Bisnisnya semakin luas karena ia juga terjun dalam ekspor-impor dengan
sejumlah Negara. Antara lain mengimpor mobil Toyota Hardtop dari Jepang,
besi beton, plat baja, bahkan sempat mengimpor senjata atas persetujuan
DEPHANKAM dan presiden. Komitmennya untuk membantu pemerintah adalah
untuk mendukung pembebasan Irian Barat serta pemberantasan buta huruf
yang waktu itu digenjot habis-habisan oleh Soekarno. Peran Teuku Markam
dalam menyukseskan KTT Asia Afrika tidak sedikit. Beliau termasuk salah
satu konglomerat Indonesia yang dikenal dekat dengan pemerintahan
Soekarno dan sejumlah pejabat lain. Berkat bantuan para konglomerat
itulah KTT Asia Afrika berhasil memerdekakan Negara-negara yang ada di
Asia dan Afrika.
Namun sejarah kemudian berbalik. Peran dan sumbangan Teuku Markam dalam
membangun perekonomian Indonesia seakan menjadi tak ada artinya di mata
pemerintahan Soeharto. Dengan sepihak ia difitnah sebagail PKI dan
dituding sebagai koruptor dan Soekarnoisme. Akibat tuduhan itu ia
dipenjarakan pada tahun 1966. Ia dijebloskan ke dalam sel tanpa ada
proses pengadilan. Pertama-tama ia dimasukkan ke tahanan Budi Utomo,
lalu dipindahkan ke Guntur, selanjutnya berpindah ke penjara Salemba di
jalan Percetakan Negara. Tak lama ia dipindahkan lagi ke tahanan
Cipinang, lalu terakhir ia dipindah lagi ke tahanan Nirbaya di Pondok
Gede Jakarta Timur. Pada tahun 1972 ia jatuh sakit dan terpaksa dirawat
di RSPAD Gatot Soebroto selama kurang lebih dua tahun.

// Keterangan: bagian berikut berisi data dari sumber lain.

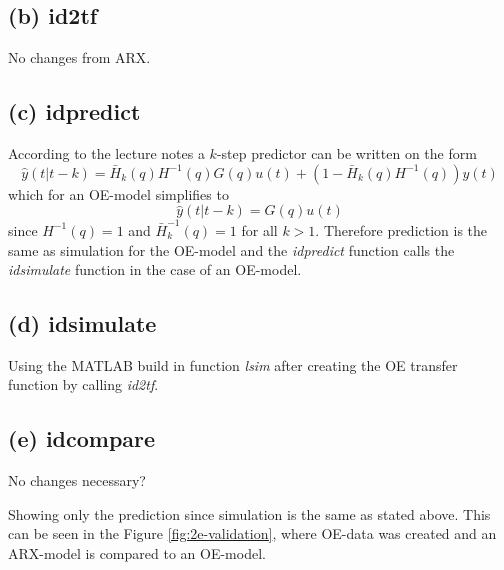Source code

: \documentclass[]{article}
\begin{document}
\subsection{(b) id2tf}
No changes from ARX.

\subsection{(c) idpredict}
According to the lecture notes a $k$-step predictor can be written on the form
\begin{equation}
	\label{eq:K-step Prediction}
	\hat{y}(t|t-k) = \bar{H}_k(q)H^{-1}(q)G(q)u(t) + (1-\bar{H}_k(q)H^{-1}(q))y(t)
\end{equation}
which for an OE-model simplifies to
\begin{equation}
	\label{eq:K-step Prediction OE}
	\hat{y}(t|t-k) = G(q)u(t)
\end{equation}
since $H^{-1}(q)=1$ and $\bar{H}_k^{-1}(q)=1$ for all $k > 1$. Therefore prediction is the same as simulation for the OE-model and the \emph{idpredict} function calls the \emph{idsimulate} function in the case of an OE-model.

\subsection{(d) idsimulate}
Using the MATLAB build in function \emph{lsim} after creating the OE transfer function by calling \emph{id2tf}.

\subsection{(e) idcompare}
No changes necessary? 

Showing only the prediction since simulation is the same as stated above. This can be seen in the Figure \ref{fig:2e-validation}, where OE-data was created and an ARX-model is compared to an OE-model.
\end{document}
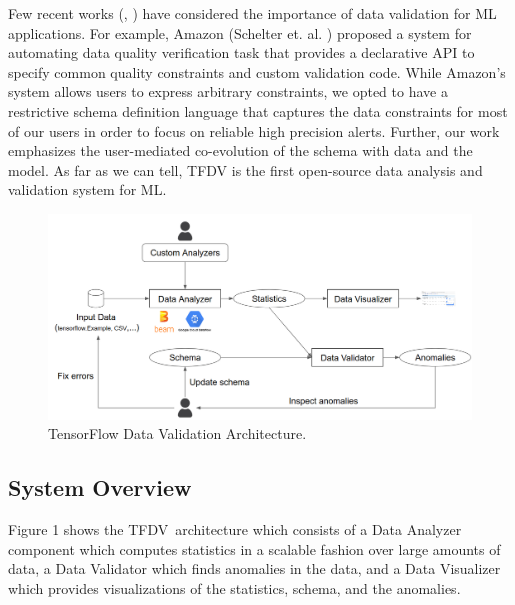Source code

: \documentclass[11pt]{article}
\newcommand{\tfdv}{{\sf TFDV}}
\begin{document}
Few recent works (\cite{datavalidationamazon}, \cite{failingloudly}) have considered the importance of data validation for ML applications. For example,  Amazon (Schelter et. al. \cite{datavalidationamazon}) proposed a system for automating data quality verification task that provides a declarative API to specify common quality constraints and custom validation code. While Amazon’s system allows users to express arbitrary constraints, we opted to have a restrictive schema definition language that captures the data constraints for most of our users in order to focus on reliable high precision alerts. Further, our work emphasizes the user-mediated co-evolution of the schema with data and the model. As far as we can tell, TFDV is the first open-source data analysis and validation system for ML.

\begin{figure}[t]
  \includegraphics[width=\linewidth]{submissions/continuous-pipelines/figs/arch2.png}
  \caption{TensorFlow Data Validation Architecture.}
  \label{arch}
\vspace{-4mm}
\end{figure}

\subsection{System Overview}
Figure 1 shows the \tfdv\ architecture which consists of a Data Analyzer component which computes statistics in a scalable fashion over large amounts of data, a Data Validator which finds anomalies in the data, and a Data Visualizer which provides visualizations of the statistics, schema, and the anomalies.
\end{document}

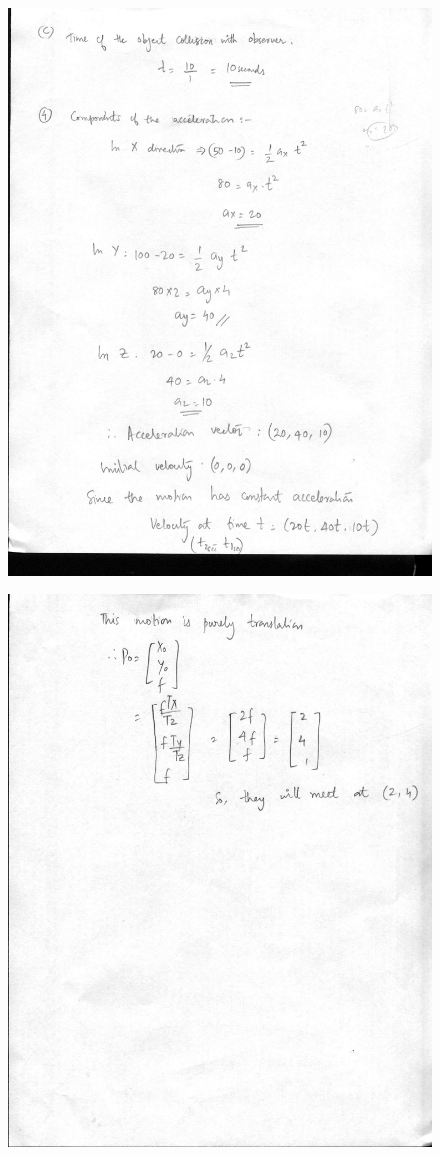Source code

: \documentclass{article}
\begin{document}
\begin{figure}
\includegraphics[width=15cm]{5.jpg}
\end{figure}

\begin{figure}
\includegraphics[width=15cm]{6.jpg}
\end{figure}
\end{document}
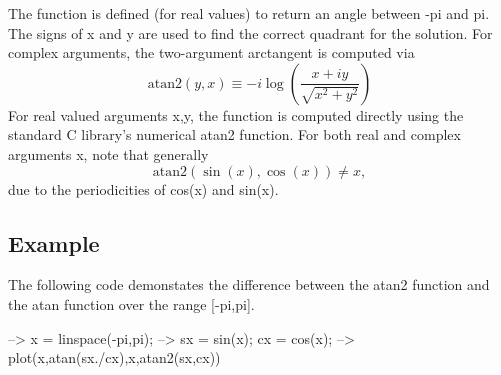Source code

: The function is defined (for real values) to return an angle between {\ttfamily -\/pi} and {\ttfamily pi}. The signs of {\ttfamily x} and {\ttfamily y} are used to find the correct quadrant for the solution. For complex arguments, the two-\/argument arctangent is computed via \[ \mathrm{atan2}(y,x) \equiv -i \log\left(\frac{x+i y}{\sqrt{x^2+y^2}} \right) \] For real valued arguments {\ttfamily x,y}, the function is computed directly using the standard C library's numerical {\ttfamily atan2} function. For both real and complex arguments {\ttfamily x}, note that generally \[ \mathrm{atan2}(\sin(x),\cos(x)) \neq x, \] due to the periodicities of {\ttfamily cos(x)} and {\ttfamily sin(x)}. \hypertarget{variables_struct_Example}{}\subsection{Example}\label{variables_struct_Example}
The following code demonstates the difference between the {\ttfamily atan2} function and the {\ttfamily atan} function over the range {\ttfamily \mbox{[}-\/pi,pi\mbox{]}}.


\begin{DoxyVerbInclude}
--> x = linspace(-pi,pi);
--> sx = sin(x); cx = cos(x);
--> plot(x,atan(sx./cx),x,atan2(sx,cx))
\end{DoxyVerbInclude}


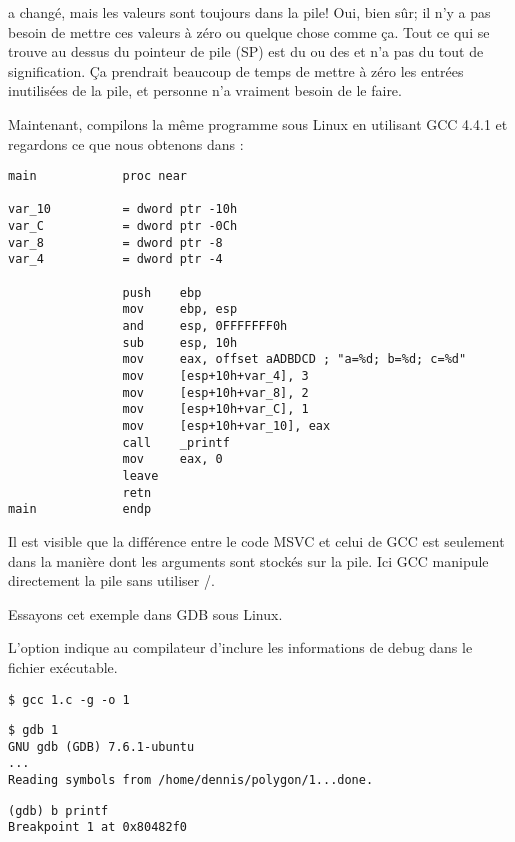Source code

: \ESP a changé, mais les valeurs sont toujours dans la pile!
Oui, bien sûr; il n'y a pas besoin de mettre ces valeurs à zéro ou quelque chose
comme ça.
Tout ce qui se trouve au dessus du pointeur de pile (\ac{SP}) est du 
ou des  et n'a pas du tout de signification.
Ça prendrait beaucoup de temps de mettre à zéro les entrées inutilisées de la
pile, et personne n'a vraiment besoin de le faire.


Maintenant, compilons la même programme sous Linux en utilisant GCC 4.4.1 et regardons
ce que nous obtenons dans \IDA:

\begin{lstlisting}[style=customasmx86]
main            proc near

var_10          = dword ptr -10h
var_C           = dword ptr -0Ch
var_8           = dword ptr -8
var_4           = dword ptr -4

                push    ebp
                mov     ebp, esp
                and     esp, 0FFFFFFF0h
                sub     esp, 10h
                mov     eax, offset aADBDCD ; "a=%d; b=%d; c=%d"
                mov     [esp+10h+var_4], 3
                mov     [esp+10h+var_8], 2
                mov     [esp+10h+var_C], 1
                mov     [esp+10h+var_10], eax
                call    _printf
                mov     eax, 0
                leave
                retn
main            endp
\end{lstlisting}

Il est visible que la différence entre le code MSVC et celui de GCC est seulement
dans la manière dont les arguments sont stockés sur la pile.
Ici GCC manipule directement la pile sans utiliser \PUSH/\POP.


Essayons cet exemple dans \ac{GDB} sous Linux.

L'option  indique au compilateur d'inclure les informations de debug dans
le fichier exécutable.

\begin{lstlisting}
$ gcc 1.c -g -o 1
\end{lstlisting}

\begin{lstlisting}
$ gdb 1
GNU gdb (GDB) 7.6.1-ubuntu
...
Reading symbols from /home/dennis/polygon/1...done.
\end{lstlisting}

\begin{lstlisting}[caption=let's set breakpoint on \printf]
(gdb) b printf
Breakpoint 1 at 0x80482f0
\end{lstlisting}

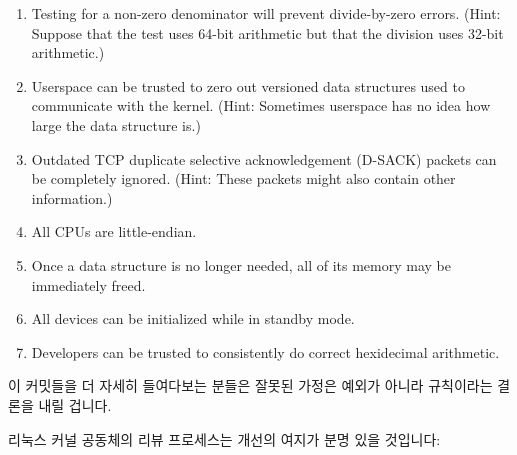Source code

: {\begin{enumerate}
	\item	Testing for a non-zero denominator will prevent
		divide-by-zero errors.
		(Hint: Suppose that the test uses 64-bit arithmetic
		but that the division uses 32-bit arithmetic.)
	\item	Userspace can be trusted to zero out versioned data
		structures used to communicate with the kernel.
		(Hint: Sometimes userspace has no idea how large the
		data structure is.)
	\item	Outdated TCP duplicate selective acknowledgement (D-SACK)
		packets can be completely ignored.
		(Hint: These packets might also contain other information.)
	\item	All CPUs are little-endian.
	\item	Once a data structure is no longer needed, all of its
		memory may be immediately freed.
	\item	All devices can be initialized while in standby mode.
	\item	Developers can be trusted to consistently do correct
		hexidecimal arithmetic.

	\fi

	\end{enumerate}

	이 커밋들을 더 자세히 들여다보는 분들은 잘못된 가정은 예외가 아니라
	규칙이라는 결론을 내릴 겁니다.

}\QuickQuizEnd

리눅스 커널 공동체의 리뷰 프로세스는 개선의 여지가 분명 있을 것입니다:

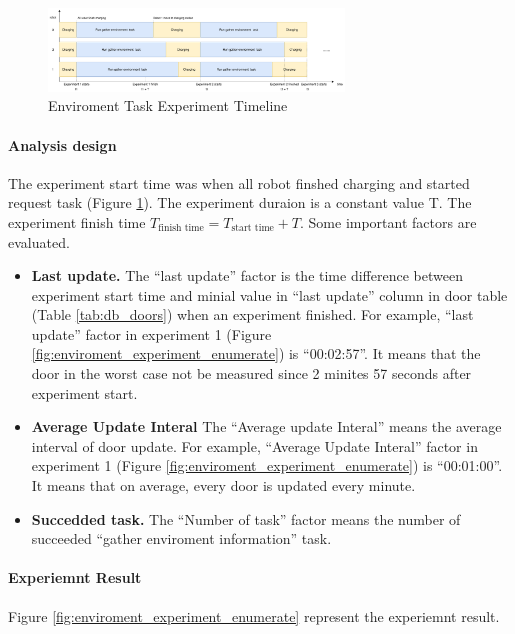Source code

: \begin{figure}[htbp]
    \centering
    \includegraphics[width = 0.7\textwidth]{content/images/ch5/env_exp_timeline.drawio.png}
    \caption{Enviroment Task Experiment Timeline}
    \label{tab:env_exp_timeline}
\end{figure}

\paragraph{Analysis design} The experiment start time was when all robot finshed charging and started request task (Figure \ref{tab:env_exp_timeline}). The experiment duraion is a constant value T. The experiment finish time $T_{\mbox{finish time}} = T_{\mbox{start time}} + T $. Some important factors are evaluated. 

\begin{itemize}
    \item \textbf{Last update.} The ``last update'' factor is the time difference between experiment start time and minial value in ``last update'' column in door table (Table \ref{tab:db_doors}) when an experiment finished. For example, ``last update'' factor in experiment 1 (Figure \ref{fig:enviroment_experiment_enumerate})  is ``00:02:57''. It means that the door in the worst case not be measured since 2 minites 57 seconds after experiment start.
    \item \textbf{Average Update Interal} The ``Average update Interal'' means the average interval of door update. For example, ``Average Update Interal'' factor in experiment 1 (Figure \ref{fig:enviroment_experiment_enumerate}) is ``00:01:00''. It means that on average, every door is updated every minute.
    \item \textbf{Succedded task.} The ``Number of task'' factor  means the number of succeeded ``gather enviroment information'' task.
\end{itemize}

\paragraph{Experiemnt Result} 
Figure \ref{fig:enviroment_experiment_enumerate} represent the experiemnt result.

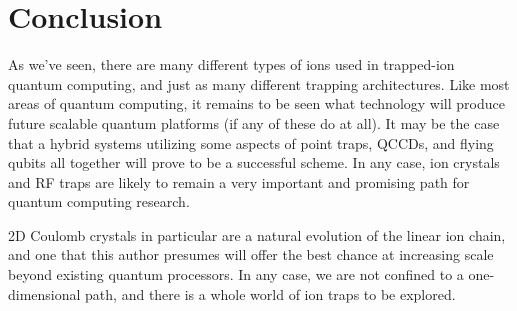 \section{Conclusion}
As we've seen, there are many different types of ions used in trapped-ion quantum computing, and just as many different trapping architectures. Like most areas of quantum computing, it remains to be seen what technology will produce future scalable quantum platforms (if any of these do at all). It may be the case that a hybrid systems utilizing some aspects of point traps, QCCDs, and flying qubits all together will prove to be a successful scheme. In any case, ion crystals and RF traps are likely to remain a very important and promising path for quantum computing research.

2D Coulomb crystals in particular are a natural evolution of the linear ion chain, and one that this author presumes will offer the best chance at increasing scale beyond existing quantum processors. In any case, we are not confined to a one-dimensional path, and there is a whole world of ion traps to be explored.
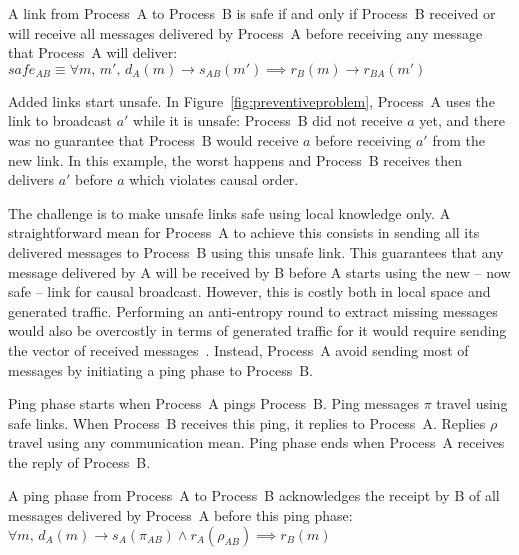 \begin{definition}
  A link from Process~A to Process~B is safe if and only if Process~B received
  or will receive all messages delivered by Process~A before receiving any
  message that Process~A will deliver:
  $safe_{AB} \equiv \forall m,\, m',\, d_A(m) \rightarrow s_{AB}(m') \implies
  r_B(m) \rightarrow r_{BA}(m')$
\end{definition}

Added links start unsafe. In Figure~\ref{fig:preventiveproblem}, Process~A uses
the link to broadcast $a'$ while it is unsafe: Process~B did not receive $a$
yet, and there was no guarantee that Process~B would receive $a$ before receiving
$a'$ from the new link. In this example, the worst happens and Process~B
receives then delivers $a'$ before $a$ which violates causal order.

The challenge is to make unsafe links safe using local knowledge only. A
straightforward mean for Process~A to achieve this consists in sending all its
delivered messages to Process~B using this unsafe link. This guarantees that any
message delivered by A will be received by B before A starts using the new --
now safe -- link for causal broadcast. However, this is costly both in local
space and generated traffic. Performing an anti-entropy round to extract missing
messages would also be overcostly in terms of generated traffic for it would
require sending the vector of received messages~\cite{demers1987epidemic}.
Instead, Process~A avoid sending most of messages by initiating a ping phase
to Process~B. 

\begin{definition}
  Ping phase starts when Process~A pings Process~B. Ping messages $\pi$ travel
  using safe links. When Process~B receives this ping, it replies to
  Process~A. Replies $\rho$ travel using any communication mean. Ping phase ends
  when Process~A receives the reply of Process~B.
\end{definition}

\begin{lemma}
  A ping phase from Process~A to Process~B acknowledges the receipt by B of all
  messages delivered by Process~A before this ping phase:
  $\forall m,\, d_A(m) \rightarrow s_A(\pi_{AB}) \wedge r_A(\rho_{AB}) \implies
  r_B(m)$
\end{lemma}

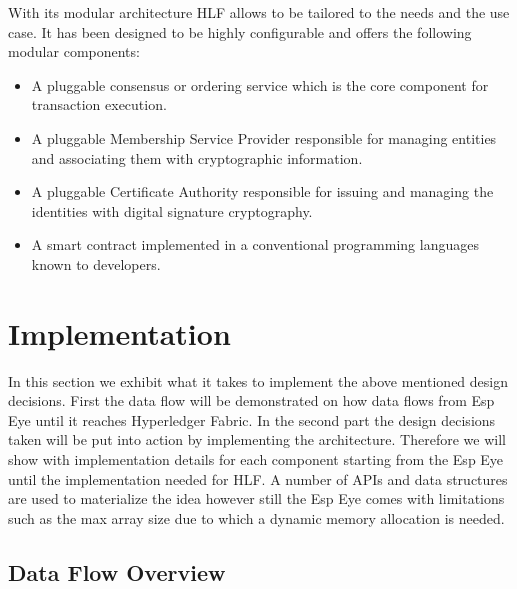 With its modular architecture HLF allows to be tailored to the needs and the use case. It has been designed to be highly configurable and offers the following modular components: 

\begin{itemize}
    \item A pluggable consensus or ordering service which is the core component for transaction execution.
    \item A pluggable Membership Service Provider responsible for managing entities and associating them with cryptographic information.
    \item A pluggable Certificate Authority responsible for issuing and managing the identities with digital signature cryptography.
     \item A smart contract implemented in a conventional programming languages known to developers. 
    
\end{itemize}



\section{Implementation}

In this section we exhibit what it takes to implement the above mentioned design decisions. First the data flow will be demonstrated on how data flows from Esp Eye until it reaches Hyperledger Fabric. 
In the second part the design decisions taken will be put into action by implementing the architecture. Therefore we will show with implementation details for each component starting from the Esp Eye until the implementation needed for HLF. A number of APIs and data structures are used to materialize the idea however still the Esp Eye comes with limitations such as the max array size due to which a dynamic memory allocation is needed.  





\subsection{Data Flow Overview}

Tak hanya di situ. Pemerintah orde baru juga merampas hak milik PT.
Karkam dan merubahnya menjadi atas nama pemerintah. Itulah kisah sedih
si penyumbang emas. Banyak seumbangsih yang dia beri kepada pemerintah
Indoensia, tetapi sama sekali tidak diharga. Malah Teuku Markam hidup
sengsara di hari tuanya. itulah perangai buruk pemimpin yang ada di
zaman orba. sehabis dipakai, pelepahpun dibuang. Begitulah kata yang
cocok untuk menggambarkan peran seorang Teuku Markam di ranah perjuangan
Indonesia. Banyak orang yang masih belum mengenal beliau, tetapi
sumbangsihnya banyak orang yang tahu. Disini saya hanya ingin sekedar
berbagi, dan menyadarkan semua orang, kalau masih banyak orang-orang
yang telah berjasa bagi negeri ini, tapi mereka sama sekali tidak
dihargai jasanya oleh pemerintah. Sungguh suatu kebobrokan yang sengat
keji! Jadi jangan salah kalau daerah-daerah yang ada di pinggiran negeri
memninta untuk merdeka. Karena mereka tidak merasa merdeka. Sebaliknya
mereka merasa dijajah oleh bangsa sendiri.